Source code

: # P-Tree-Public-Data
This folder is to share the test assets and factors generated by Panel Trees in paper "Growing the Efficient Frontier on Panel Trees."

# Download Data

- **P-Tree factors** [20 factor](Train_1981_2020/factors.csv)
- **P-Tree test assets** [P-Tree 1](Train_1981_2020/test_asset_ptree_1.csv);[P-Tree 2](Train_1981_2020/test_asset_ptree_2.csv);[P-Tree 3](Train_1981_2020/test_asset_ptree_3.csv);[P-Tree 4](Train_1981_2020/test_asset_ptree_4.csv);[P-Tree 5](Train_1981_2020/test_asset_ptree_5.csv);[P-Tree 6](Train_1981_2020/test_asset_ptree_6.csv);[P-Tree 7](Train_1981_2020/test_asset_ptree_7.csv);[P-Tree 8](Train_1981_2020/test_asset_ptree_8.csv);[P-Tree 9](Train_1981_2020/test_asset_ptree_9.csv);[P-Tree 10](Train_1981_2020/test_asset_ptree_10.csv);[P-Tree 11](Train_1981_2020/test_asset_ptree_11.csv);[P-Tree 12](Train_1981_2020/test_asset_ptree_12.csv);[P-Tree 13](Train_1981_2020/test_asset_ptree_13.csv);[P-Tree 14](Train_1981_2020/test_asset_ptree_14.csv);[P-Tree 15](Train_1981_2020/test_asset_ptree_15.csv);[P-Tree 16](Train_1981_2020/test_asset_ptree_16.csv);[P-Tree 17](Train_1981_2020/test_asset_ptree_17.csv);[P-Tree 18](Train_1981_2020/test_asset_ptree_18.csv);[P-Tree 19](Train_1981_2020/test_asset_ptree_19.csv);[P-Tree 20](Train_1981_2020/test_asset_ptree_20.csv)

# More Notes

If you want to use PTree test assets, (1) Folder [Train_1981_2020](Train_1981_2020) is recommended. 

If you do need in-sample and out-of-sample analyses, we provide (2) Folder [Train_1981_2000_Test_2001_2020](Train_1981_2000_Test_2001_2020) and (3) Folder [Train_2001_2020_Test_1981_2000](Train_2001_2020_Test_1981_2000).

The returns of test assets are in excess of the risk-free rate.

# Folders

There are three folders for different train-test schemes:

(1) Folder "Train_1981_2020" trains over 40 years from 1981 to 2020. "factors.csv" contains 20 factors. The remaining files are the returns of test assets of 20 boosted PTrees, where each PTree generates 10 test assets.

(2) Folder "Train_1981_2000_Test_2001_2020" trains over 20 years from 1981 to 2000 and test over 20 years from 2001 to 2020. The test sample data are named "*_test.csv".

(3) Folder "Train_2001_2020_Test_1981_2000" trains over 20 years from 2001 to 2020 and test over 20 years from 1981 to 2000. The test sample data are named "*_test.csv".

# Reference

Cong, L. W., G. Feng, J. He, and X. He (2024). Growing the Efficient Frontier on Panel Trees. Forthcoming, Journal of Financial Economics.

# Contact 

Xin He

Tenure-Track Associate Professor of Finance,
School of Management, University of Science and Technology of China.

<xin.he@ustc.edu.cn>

◇ ◇ ◇ ◇

EXERCISE GOAL: Transcribe all of the data so that each line matches the source exactly.

TASK RESPONSE:
Source code

: # P-Tree-Public-Data
This folder is to share the test assets and factors generated by Panel Trees in paper "Growing the Efficient Frontier on Panel Trees."

# Download Data

- **P-Tree factors** [20 factor](Train_1981_2020/factors.csv)
- **P-Tree test assets** [P-Tree 1](Train_1981_2020/test_asset_ptree_1.csv);[P-Tree 2](Train_1981_2020/test_asset_ptree_2.csv);[P-Tree 3](Train_1981_2020/test_asset_ptree_3.csv);[P-Tree 4](Train_1981_2020/test_asset_ptree_4.csv);[P-Tree 5](Train_1981_2020/test_asset_ptree_5.csv);[P-Tree 6](Train_1981_2020/test_asset_ptree_6.csv);[P-Tree 7](Train_1981_2020/test_asset_ptree_7.csv);[P-Tree 8](Train_1981_2020/test_asset_ptree_8.csv);[P-Tree 9](Train_1981_2020/test_asset_ptree_9.csv);[P-Tree 10](Train_1981_2020/test_asset_ptree_10.csv);[P-Tree 11](Train_1981_2020/test_asset_ptree_11.csv);[P-Tree 12](Train_1981_2020/test_asset_ptree_12.csv);[P-Tree 13](Train_1981_2020/test_asset_ptree_13.csv);[P-Tree 14](Train_1981_2020/test_asset_ptree_14.csv);[P-Tree 15](Train_1981_2020/test_asset_ptree_15.csv);[P-Tree 16](Train_1981_2020/test_asset_ptree_16.csv);[P-Tree 17](Train_1981_2020/test_asset_ptree_17.csv);[P-Tree 18](Train_1981_2020/test_asset_ptree_18.csv);[P-Tree 19](Train_1981_2020/test_asset_ptree_19.csv);[P-Tree 20](Train_1981_2020/test_asset_ptree_20.csv)

# More Notes

If you want to use PTree test assets, (1) Folder [Train_1981_2020](Train_1981_2020) is recommended. 

If you do need in-sample and out-of-sample analyses, we provide (2) Folder [Train_1981_2000_Test_2001_2020](Train_1981_2000_Test_2001_2020) and (3) Folder [Train_2001_2020_Test_1981_2000](Train_2001_2020_Test_1981_2000).

The returns of test assets are in excess of the risk-free rate.

# Folders

There are three folders for different train-test schemes:

(1) Folder "Train_1981_2020" trains over 40 years from 1981 to 2020. "factors.csv" contains 20 factors. The remaining files are the returns of test assets of 20 boosted PTrees, where each PTree generates 10 test assets.

(2) Folder "Train_1981_2000_Test_2001_2020" trains over 20 years from 1981 to 2000 and test over 20 years from 2001 to 2020. The test sample data are named "*_test.csv".

(3) Folder "Train_2001_2020_Test_1981_2000" trains over 20 years from 2001 to 2020 and test over 20 years from 1981 to 2000. The test sample data are named "*_test.csv".

# Reference

Cong, L. W., G. Feng, J. He, and X. He (2024). Growing the Efficient Frontier on Panel Trees. Forthcoming, Journal of Financial Economics.

# Contact 

Xin He

Tenure-Track Associate Professor of Finance,
School of Management, University of Science and Technology of China.

<xin.he@ustc.edu.cn>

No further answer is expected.